The Benchmarks category of Fortran code on GitHub lists many benchmarks where Julia is considered, listed below. I will not make any generalizations about the results.
bench_density_gradient_wfn: analyze the performance of evaluating the density gradient with various language implementations (C++/Fortran/Rust/Julia), by zyth0s
julia-numpy-fortran-test: comparing Julia vs Numpy vs Fortran for performance and code simplicity, by mdmaas
Microbenchmarks: micro benchmark comparison of Julia against other languages, including Fortran, from JuliaLang
NetworkDynamicsBenchmarks: scripts for benchmarking dynamical systems on networks, from paper “NetworkDynamics.jl – Composing and simulating complex networks in Julia”, by Michael Lindner et al.
I have read the post on the Fortran discourse forum that deals with benchmarks in Julia and Fortran.
Usually programmers who have a stake in Fortran object to any results that indicate
that Julia might be as fast or faster than Fortran.
It is certainly possible to find programs in one language which can be sped up by programming
in the other language. It can be usually traced to some flaw in the original program that was
corrected in the new program. If the two programs approached the algorithm from the same
view point, and if the compilers were equally good, the number crunching should be ultimately
carried out at the same speed in either one.

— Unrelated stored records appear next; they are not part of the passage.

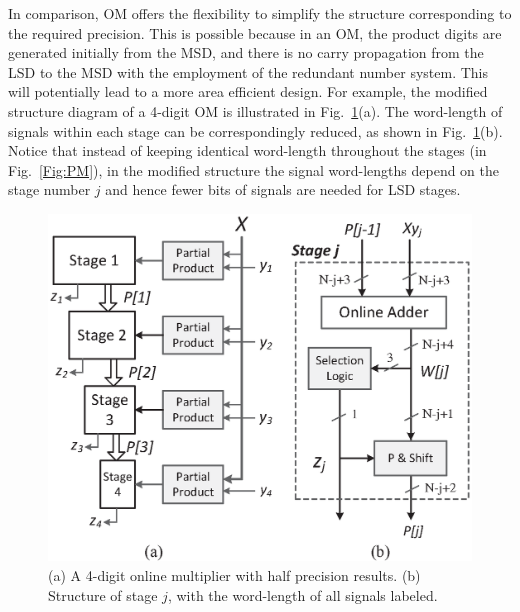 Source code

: In comparison, OM offers the flexibility to simplify the structure corresponding to the required precision. This is possible because in an OM, the product digits are generated initially from the MSD, and there is no carry propagation from the LSD to the MSD with the employment of the redundant number system. This will potentially lead to a more area efficient design. For example, the modified structure diagram of a 4-digit OM is illustrated in Fig.~\ref{Fig:PM_half}(a). The word-length of signals within each stage can be correspondingly reduced, as shown in Fig.~\ref{Fig:PM_half}(b). Notice that instead of keeping identical word-length throughout the stages (in Fig.~\ref{Fig:PM}), in the modified structure the signal word-lengths depend on the stage number $j$ and hence fewer bits of signals are needed for LSD stages.

\begin{figure}[tbp]
  \centering
  \includegraphics[width=.42\textwidth]{./figures/ParallelMult_MSDhalf.eps}
  \caption{(a) A 4-digit online multiplier with half precision results. (b) Structure of stage $j$, with the word-length of all signals labeled.}
    \vspace{-2ex}
  \label{Fig:PM_half}
\end{figure}
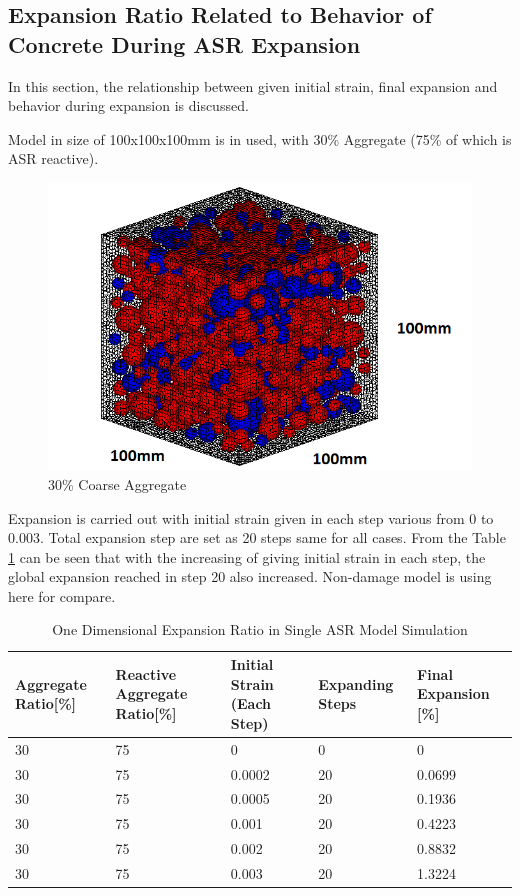 \clearpage
\subsection{Expansion Ratio Related to Behavior of Concrete During ASR Expansion}

In this section, the relationship between given initial strain, final expansion and behavior during expansion is discussed.

Model in size of 100x100x100mm is in used, with 30\% Aggregate (75\% of which is ASR reactive).

\begin{figure}[ht]
\centering
\includegraphics[width=.3\linewidth]{Files/Aggregate/A30P75.png}
  \caption{30\% Coarse Aggregate}
  \label{fig:A30_model}
\end{figure}

Expansion is carried out with initial strain given in each step various from 0 to 0.003. Total expansion step are set as 20 steps same for all cases. From the Table \ref{table:ASR_30_EXP} can be seen that with the increasing of giving initial strain in each step, the global expansion reached in step 20 also increased. Non-damage model is using here for compare.

\begin{table}[ht!]
\centering
\begin{tabular}{ ||p{2cm}|p{2cm}|p{2cm}|p{2cm}|p{2cm}|| }
 \hline
 Aggregate Ratio[\%] &  Reactive Aggregate Ratio[\%]  & Initial Strain (Each Step) & Expanding Steps & Final Expansion [\%] \\ [0.5ex]
 \hline\hline
 30 & 75 & 0 & 0 & 0\\
 30 & 75 & 0.0002 & 20 & 0.0699\\
 30 & 75 & 0.0005 & 20 & 0.1936\\
 30 & 75 & 0.001 & 20 & 0.4223\\
 30 & 75 & 0.002 & 20 & 0.8832\\
 30 & 75 & 0.003 & 20 & 1.3224\\
 \hline
\end{tabular}
\caption{One Dimensional Expansion Ratio in Single ASR Model Simulation}
\label{table:ASR_30_EXP}
\end{table}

I am convinced that this is a red herring when comparing the two languages. For me the question is:
with which language can I reach the goal of programming an algorithm faster, with more legible and maintainable code, and such that for a given-size model I get the results at roughly the same wall-clock time?

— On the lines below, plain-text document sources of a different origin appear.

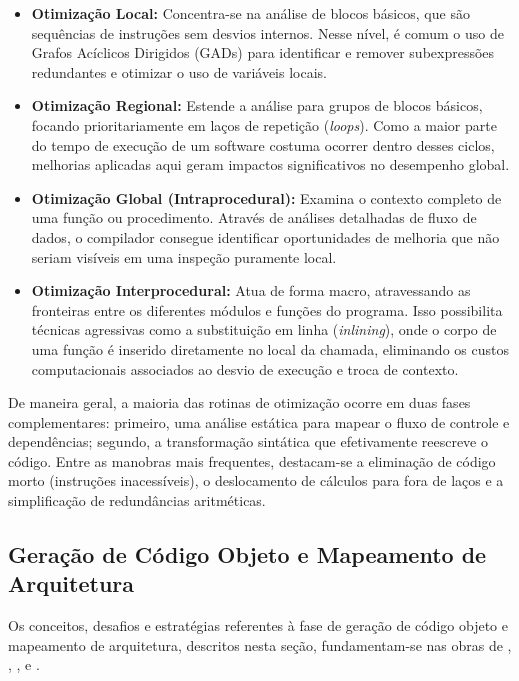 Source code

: \begin{itemize}
    \item \textbf{Otimização Local:} Concentra-se na análise de blocos básicos, que são sequências de instruções sem desvios internos. Nesse nível, é comum o uso de Grafos Acíclicos Dirigidos (GADs) para identificar e remover subexpressões redundantes e otimizar o uso de variáveis locais.
    
    \item \textbf{Otimização Regional:} Estende a análise para grupos de blocos básicos, focando prioritariamente em laços de repetição (\textit{loops}). Como a maior parte do tempo de execução de um software costuma ocorrer dentro desses ciclos, melhorias aplicadas aqui geram impactos significativos no desempenho global.
    
    \item \textbf{Otimização Global (Intraprocedural):} Examina o contexto completo de uma função ou procedimento. Através de análises detalhadas de fluxo de dados, o compilador consegue identificar oportunidades de melhoria que não seriam visíveis em uma inspeção puramente local.
    
    \item \textbf{Otimização Interprocedural:} Atua de forma macro, atravessando as fronteiras entre os diferentes módulos e funções do programa. Isso possibilita técnicas agressivas como a substituição em linha (\textit{inlining}), onde o corpo de uma função é inserido diretamente no local da chamada, eliminando os custos computacionais associados ao desvio de execução e troca de contexto.
\end{itemize}

De maneira geral, a maioria das rotinas de otimização ocorre em duas fases complementares: primeiro, uma análise estática para mapear o fluxo de controle e dependências; segundo, a transformação sintática que efetivamente reescreve o código. Entre as manobras mais frequentes, destacam-se a eliminação de código morto (instruções inacessíveis), o deslocamento de cálculos para fora de laços e a simplificação de redundâncias aritméticas.

\subsection{Geração de Código Objeto e Mapeamento de Arquitetura}

Os conceitos, desafios e estratégias referentes à fase de geração de código objeto e mapeamento de arquitetura, descritos nesta seção, fundamentam-se nas obras de , , ,  e .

Considering that Fortran lacks generics, multiple dispatch, and it’s not likely to get there in the foreseeable future, for me this is no contest.
The https://github.com/SciML/SciMLBenchmarks.jl showcase a lot of examples where Julia libraries are outperforming C and Fortran libraries. The reason is mostly algorithmic though (new methods which make use of autodiff, new heuristics, and other changes to perform less f evaluations) so it’s not quite a language comparison itself, but it’s one factor that can be involved in a lot of people’s real-world benchmarks. The fact that they switch to a new stiff ODE solver than takes half of the actual f calls and get a 2.5x-3x speedup from the language change + code cleanup should not be so surprising in that light. Real applications use real packages, and algorithms matter.

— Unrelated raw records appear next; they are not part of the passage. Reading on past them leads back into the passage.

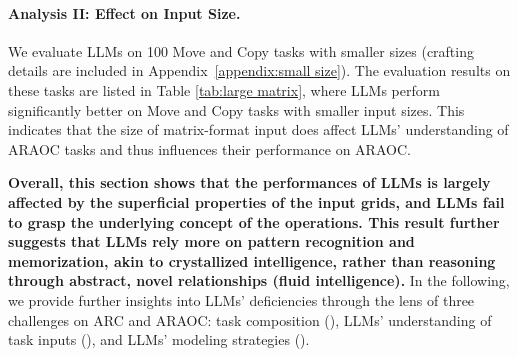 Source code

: \paragraph{Analysis II: Effect on Input Size.}
We %
evaluate LLMs on 100 Move and Copy tasks with smaller sizes (crafting details are included in Appendix~\ref{appendix:small size}). 
The evaluation results on these tasks are listed in Table \ref{tab:large matrix}, where LLMs perform significantly better on Move and Copy tasks with smaller input sizes. This indicates that the size of matrix-format input does affect LLMs' understanding of ARAOC tasks and thus influences their performance on ARAOC. %

\textbf{Overall, this section shows that the performances of LLMs is largely affected by the superficial properties of the input grids, 
and LLMs fail to grasp the underlying concept of the operations. This result further suggests that LLMs rely more on pattern recognition and memorization, akin to crystallized intelligence, rather than reasoning through abstract, novel relationships (fluid intelligence).}
In the following, we provide further insights into LLMs' deficiencies through the lens of three challenges on ARC and ARAOC: task composition (), LLMs' understanding of task inputs (), and LLMs' modeling strategies ().





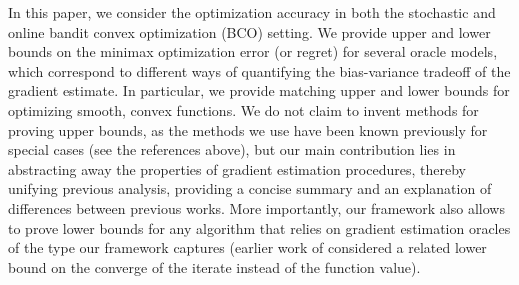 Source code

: 
In this paper, we consider the optimization accuracy in both the stochastic and online bandit convex optimization (BCO) setting.
We  provide upper and lower bounds on the minimax optimization error (or regret) for several oracle models, which correspond to different ways of quantifying the bias-variance tradeoff of the gradient estimate. In particular, we provide matching upper and lower bounds for optimizing smooth, convex functions. We do not claim to invent methods for proving upper bounds, as the methods we use have been known previously for special cases  (see the references above),
but our main contribution lies in abstracting away the properties of gradient estimation procedures, 
thereby unifying previous analysis, providing a concise summary and an explanation of differences between previous works.
More importantly, our framework also allows to prove lower bounds for any algorithm that relies on gradient
estimation oracles of the type our framework captures
(earlier work of \citealp{Chen88:LB-AoS} considered a related lower bound on the converge of the iterate instead of the function value).

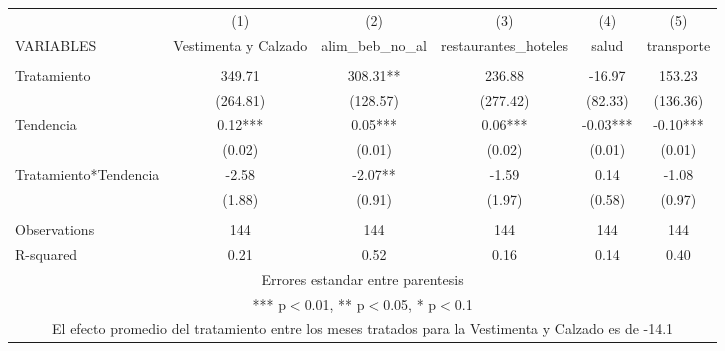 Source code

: \documentclass[]{article}
\begin{document}
\begin{tabular}{lccccc} \hline
 & (1) & (2) & (3) & (4) & (5) \\
VARIABLES & Vestimenta y Calzado & alim\_beb\_no\_al & restaurantes\_hoteles & salud & transporte \\ \hline
 &  &  &  &  &  \\
Tratamiento & 349.71 & 308.31** & 236.88 & -16.97 & 153.23 \\
 & (264.81) & (128.57) & (277.42) & (82.33) & (136.36) \\
Tendencia & 0.12*** & 0.05*** & 0.06*** & -0.03*** & -0.10*** \\
 & (0.02) & (0.01) & (0.02) & (0.01) & (0.01) \\
Tratamiento*Tendencia & -2.58 & -2.07** & -1.59 & 0.14 & -1.08 \\
 & (1.88) & (0.91) & (1.97) & (0.58) & (0.97) \\
 &  &  &  &  &  \\
Observations & 144 & 144 & 144 & 144 & 144 \\
 R-squared & 0.21 & 0.52 & 0.16 & 0.14 & 0.40 \\ \hline
\multicolumn{6}{c}{ Errores estandar entre parentesis} \\
\multicolumn{6}{c}{ *** p$<$0.01, ** p$<$0.05, * p$<$0.1} \\
\multicolumn{6}{c}{ El efecto promedio del tratamiento entre los meses tratados para la Vestimenta y Calzado es de -14.1} \\
\end{tabular}
\end{document}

The time reported for Julia there does not really make sense. The code that is there, as is, runs in about 2x the time of the Fortran code (including Julia startup and compilation). Thus one would expect that a time of ~320 ms would be reported in that table (not 900ms).
There are some algorithmic differences, particularly in the fact that for the Fortran code there is only "one type* of “thing”, while in the Julia code there are different types of “things” in the scene. That introduces some type instabilities and run-time dispatch issues that make the Julia code slower.
The algorithms being equal, the final running time is dependent on the number of objects of the scene, and the Julia code becomes as fast as the Nim one (which has very low-level optimizations) and faster than the Fortran code for about 10 objects.